The construction of a strategic EU-supported pipeline which is expected to break the monopoly of Russian gas on the Bulgarian market has hit a snag. EURACTIV Bulgaria reports.
Dozens of Bulgarian workers building the Interconnector Greece-Bulgaria (IGB, also known as Stara Zagora-Komotini pipeline) protested on Thursday (6 August) in Haskovo, Bulgaria. The workers say they have not been paid for the last three months and threaten to quit their jobs if they do not receive their salaries immediately.
The Gas Interconnector Greece – Bulgaria is in line with the joint EU strategy for market-based security of supply. It is linked to the Southern Gas Corridor – a Commission-supported initiative which aims to reduce Europe’s dependency on Russian gas and to add diverse sources of energy supply.
The pipeline aims to tap gas from Azerbaijan, and will also carry gas from Greece’s liquefied natural gas (LNG) terminal. Bulgaria is expected to import 1 billion cubic meters of gas from Azerbaijan per year – almost one third of its annual consumption. This gas is expected to start flowing in 2021. Then, for the first time, Bulgaria would effectively break the monopoly of Russian gas supplies.
Despite the progressing construction, the wages of the Bulgarian workers building the gas pipeline have not been paid.
“Each month we work for 300 hours, given that the normal amount of work hours per month is 160. We work overtime. We work every Saturday, even sometimes on Sundays”, one IGB worker told the Bulgarian National Radio.
Another protester said he has been working on the project for half a year, but has not received any money for the past three months. Salaries are clearly not very high as the protesters claim their employer owns them 2,050 euros for three months of work.
It was later announced that workers’ June salaries will be paid the same day (6 August), while the remaining amount would be paid at the beginning of next week.
A protester said on bTV channel that the situation was “humiliating”, because the Greek workers doing the same work had been paid on time.
A week ago, Bulgarian Prime Minister Boyko Borissov personally inspected the construction of the Stara Zagora-Haskovo-Komotini gas pipeline. During his visit, Borissov explained that without his government, the project “will stall and stop”. Borissov is under popular pressure to resign over allegations of corruption.

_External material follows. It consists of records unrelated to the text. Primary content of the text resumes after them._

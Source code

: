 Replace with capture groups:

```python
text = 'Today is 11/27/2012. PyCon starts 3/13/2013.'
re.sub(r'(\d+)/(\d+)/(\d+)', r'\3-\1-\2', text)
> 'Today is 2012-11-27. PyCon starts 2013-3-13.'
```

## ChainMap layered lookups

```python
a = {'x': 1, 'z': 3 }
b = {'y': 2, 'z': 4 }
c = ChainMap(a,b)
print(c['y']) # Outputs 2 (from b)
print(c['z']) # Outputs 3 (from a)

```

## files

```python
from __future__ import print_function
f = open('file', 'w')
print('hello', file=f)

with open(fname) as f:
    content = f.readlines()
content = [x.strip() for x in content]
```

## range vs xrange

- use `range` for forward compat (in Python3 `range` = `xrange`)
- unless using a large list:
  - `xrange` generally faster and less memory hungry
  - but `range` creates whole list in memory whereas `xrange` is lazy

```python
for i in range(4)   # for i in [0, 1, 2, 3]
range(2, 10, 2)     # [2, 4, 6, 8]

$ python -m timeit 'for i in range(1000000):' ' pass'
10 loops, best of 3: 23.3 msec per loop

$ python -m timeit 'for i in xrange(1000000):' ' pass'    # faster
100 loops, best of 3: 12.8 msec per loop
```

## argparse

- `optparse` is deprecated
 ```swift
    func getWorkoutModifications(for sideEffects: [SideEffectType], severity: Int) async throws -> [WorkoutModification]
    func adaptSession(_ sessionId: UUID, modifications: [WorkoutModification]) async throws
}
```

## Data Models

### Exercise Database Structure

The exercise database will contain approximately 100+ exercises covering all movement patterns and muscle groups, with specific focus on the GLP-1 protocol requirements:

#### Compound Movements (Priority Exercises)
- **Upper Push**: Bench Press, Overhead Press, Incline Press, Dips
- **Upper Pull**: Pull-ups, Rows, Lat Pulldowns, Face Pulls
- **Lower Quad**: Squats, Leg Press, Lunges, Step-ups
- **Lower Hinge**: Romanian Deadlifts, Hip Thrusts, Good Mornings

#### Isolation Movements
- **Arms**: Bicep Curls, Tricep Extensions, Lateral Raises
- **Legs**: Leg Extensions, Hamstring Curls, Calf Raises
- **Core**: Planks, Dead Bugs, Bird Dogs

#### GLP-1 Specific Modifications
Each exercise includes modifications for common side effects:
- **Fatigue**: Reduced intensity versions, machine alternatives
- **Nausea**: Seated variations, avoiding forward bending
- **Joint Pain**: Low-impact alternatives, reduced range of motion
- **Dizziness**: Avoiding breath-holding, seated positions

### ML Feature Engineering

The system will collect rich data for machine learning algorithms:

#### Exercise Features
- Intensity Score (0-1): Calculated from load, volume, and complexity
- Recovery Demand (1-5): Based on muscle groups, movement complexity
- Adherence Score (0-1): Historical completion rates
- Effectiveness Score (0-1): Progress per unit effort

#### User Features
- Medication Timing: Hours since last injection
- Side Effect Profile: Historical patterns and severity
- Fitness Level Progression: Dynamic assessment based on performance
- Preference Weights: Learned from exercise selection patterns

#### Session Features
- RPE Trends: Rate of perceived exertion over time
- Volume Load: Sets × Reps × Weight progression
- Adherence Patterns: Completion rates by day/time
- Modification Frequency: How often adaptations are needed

The budget for the construction of the gas interconnector is €240 million and the construction contract was signed on October 10th last year. €110 million out of those €240 million was awarded as a loan by the European Investment Bank (EIB). Nearly €39 million is provided by the Bulgarian Operational Programme Innovation and Competitiveness, and €45 million was awarded as a grant by the European Commission in 2010.
The Bulgarian Energy Holding (BEH) and the Greek-Italian company Poseidon are the shareholders in the company ICGB responsible for the project. The pipes are delievered by the Greek company Corinth Pipeworks, while another Greek company J&P – Avax is responsible for the design and construction of the gas route.
The IGB project should be completed by the end of 2020. The entire route of the Greece-Bulgaria interconnector is 181 km. Bulgaria is counting on receiving liquefied natural gas (LNG), including US LNG imports, which will be unloaded at the floating LNG Terminal in Alexandroupolis, Northern Greece.
Two weeks ago EURACTIV Bulgaria learned from foreign diplomatic sources that the state-owned company Bulgarian Energy Holding (BEH) has blocked the bank guarantee issue under the strategic contract for IGB.
On 22 July EURACTIV asked Energy Minister Petkova to comment. She didn’t deny there was a problem, but said it would be solved quickly. The head of BEH Zhaklen Cohen didn’t answer his mobile phone.
Sources said that the Russian “fifth column” in Bulgaria will try to create problems to the alternative gas supply routes as long as they can.